Beberapa waktu yang lalu, sempat ramai berita di berbagai media nasional tentang Pulau Natuna. Al kisah negara tetangga kita yang gemar mencaplok kekayaan alam Indonesia, Malaysia, kembali berulah. Kali ini mencoba mengklaim Pulau Natuna sebagai salah satu wilayah dari negara yang pernah hampir diserang sewaktu zaman pemerintahan presiden Bung Karno dahulu. Sebelumnya, negara yang sering diberi plesetan sebagai malingsia tersebut telah mencaplok dua pulau terluar kita, Pulau Sipadan dan Ligitan. Bukan hanya itu, beberapa kekayaan budaya nasional kita juga telah mereka klaim sebagai kekayaan budaya milik mereka. Sebut saja kesenian Reog yang jelas-jelas berasal dari salah satu kota di provinsi Jawa Timur, yaitu Ponorogo. Mungkin karena disana ada sejumlah orang yang awalanya merupakan TKI yang merantaau bertahun-tahun dan akhirnya menjadi warga negara tetap kemudian mencoba untuk menghidupkan kesenian tradisional asal daerahnya. Seiring dengan berjalannya waktu, pemerintah Malaysia menganggap itu sebagai bagian dari kebudayaan mereka. Tidak berhenti sampai disitu saja, Malaysia juga sempat mengklaim batik sebagai kekayaan budaya yang berasal dari sana.

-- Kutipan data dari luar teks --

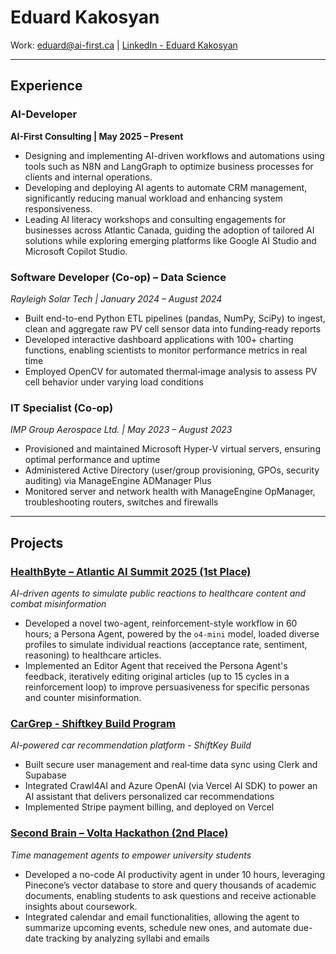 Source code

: # Eduard Kakosyan

Work: [eduard@ai-first.ca](mailto:eduard@ai-first.ca)  | [LinkedIn - Eduard Kakosyan](https://linkedin.com/in/eduard-kakosyan)

---

## Experience  
### AI-Developer
**AI-First Consulting | May 2025 – Present**
- Designing and implementing AI-driven workflows and automations using tools such as N8N and LangGraph to optimize business processes for clients and internal operations.
- Developing and deploying AI agents to automate CRM management, significantly reducing manual workload and enhancing system responsiveness.
- Leading AI literacy workshops and consulting engagements for businesses across Atlantic Canada, guiding the adoption of tailored AI solutions while exploring emerging platforms like Google AI Studio and Microsoft Copilot Studio.

### Software Developer (Co-op) – Data Science  
*Rayleigh Solar Tech | January 2024 – August 2024*  
- Built end-to-end Python ETL pipelines (pandas, NumPy, SciPy) to ingest, clean and aggregate raw PV cell sensor data into funding‑ready reports
- Developed interactive dashboard applications with 100+ charting functions, enabling scientists to monitor performance metrics in real time
- Employed OpenCV for automated thermal‑image analysis to assess PV cell behavior under varying load conditions

### IT Specialist (Co-op)  
*IMP Group Aerospace Ltd. | May 2023 – August 2023*  
- Provisioned and maintained Microsoft Hyper‑V virtual servers, ensuring optimal performance and uptime
- Administered Active Directory (user/group provisioning, GPOs, security auditing) via ManageEngine ADManager Plus
- Monitored server and network health with ManageEngine OpManager, troubleshooting routers, switches and firewalls

---


## Projects  

### [HealthByte – Atlantic AI Summit 2025 (1st Place)](https://healthbyte-dashboard.vercel.app/)
*AI-driven agents to simulate public reactions to healthcare content and combat misinformation*
- Developed a novel two-agent, reinforcement-style workflow in 60 hours; a Persona Agent, powered by the `o4-mini` model, loaded diverse profiles to simulate individual reactions (acceptance rate, sentiment, reasoning) to healthcare articles.
- Implemented an Editor Agent that received the Persona Agent's feedback, iteratively editing original articles (up to 15 cycles in a reinforcement loop) to improve persuasiveness for specific personas and counter misinformation.

### [CarGrep - Shiftkey Build Program](https://www.cargrep.com)
*AI-powered car recommendation platform - ShiftKey Build*  
- Built secure user management and real‑time data sync using Clerk and Supabase
- Integrated Crawl4AI and Azure OpenAI (via Vercel AI SDK) to power an AI assistant that delivers personalized car recommendations
- Implemented Stripe payment billing, and deployed on Vercel

### [Second Brain – Volta Hackathon (2nd Place)](https://github.com/EduardKakosyan/volta_hackathon)
*Time management agents to empower university students*
- Developed a no-code AI productivity agent in under 10 hours, leveraging Pinecone’s vector database to store and
query thousands of academic documents, enabling students to ask questions and receive actionable insights about
coursework.
- Integrated calendar and email functionalities, allowing the agent to summarize upcoming events, schedule new ones,
and automate due-date tracking by analyzing syllabi and emails
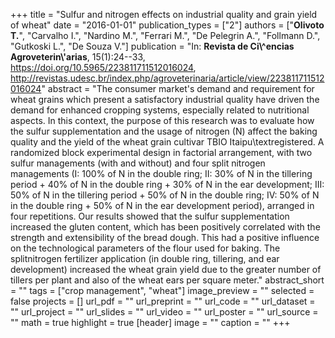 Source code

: +++
title = "Sulfur and nitrogen effects on industrial quality and grain yield of wheat"
date = "2016-01-01"
publication_types = ["2"]
authors = ["**Olivoto T.**", "Carvalho I.", "Nardino M.", "Ferrari M.", "De Pelegrin A.", "Follmann D.", "Gutkoski L.", "De Souza V."]
publication = "In: **Revista de Ci\\^encias Agroveterin\\'arias**, 15(1):24--33, https://doi.org/10.5965/223811711512016024, http://revistas.udesc.br/index.php/agroveterinaria/article/view/223811711512016024"
abstract = "The consumer market's demand and requirement for wheat grains which present a satisfactory industrial quality have driven the demand for enhanced cropping systems, especially related to nutritional aspects. In this context, the purpose of this research was to evaluate how the sulfur supplementation and the usage of nitrogen (N) affect the baking quality and the yield of the wheat grain cultivar TBIO Itaipu\\textregistered. A randomized block experimental design in factorial arrangement, with two sulfur managements (with and without) and four split nitrogen managements (I: 100% of N in the double ring; II: 30% of N in the tillering period + 40% of N in the double ring + 30% of N in the ear development; III: 50% of N in the tillering period + 50% of N in the double ring; IV: 50% of N in the double ring + 50% of N in the ear development period), arranged in four repetitions. Our results showed that the sulfur supplementation increased the gluten content, which has been positively correlated with the strength and extensibility of the bread dough. This had a positive influence on the technological parameters of the flour used for baking. The splitnitrogen fertilizer application (in double ring, tillering, and ear development) increased the wheat grain yield due to the greater number of tillers per plant and also of the wheat ears per square meter."
abstract_short = ""
tags = ["crop management", "wheat"]
image_preview = ""
selected = false
projects = []
url_pdf = ""
url_preprint = ""
url_code = ""
url_dataset = ""
url_project = ""
url_slides = ""
url_video = ""
url_poster = ""
url_source = ""
math = true
highlight = true
[header]
image = ""
caption = ""
+++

Beruntung tidak lama kemudian PBB segera menetapkan bahwa batik merupakan warisan dunia yang berasal dari Indonesia. Lagu ‘Rasa Sayange’ juga tidak luput dari klaim Malaysia, bahkan menjadi lagu ikon pariwisata mereka di tevelisi-televisi nasional Malaysia. Masih banyak kekayaan seni dan budaya asal Indonesia yang dicoba diklaim oleh Malaysia. Gerak cepat pemerintah Indonesia yang didukung oleh protes besar-besaran dari berbagai kalangan telah menyelamatkan kekayaan Indonesia dari Klaim negara tetangga yang seharusnya dulu menjadi bagian dari negara kita.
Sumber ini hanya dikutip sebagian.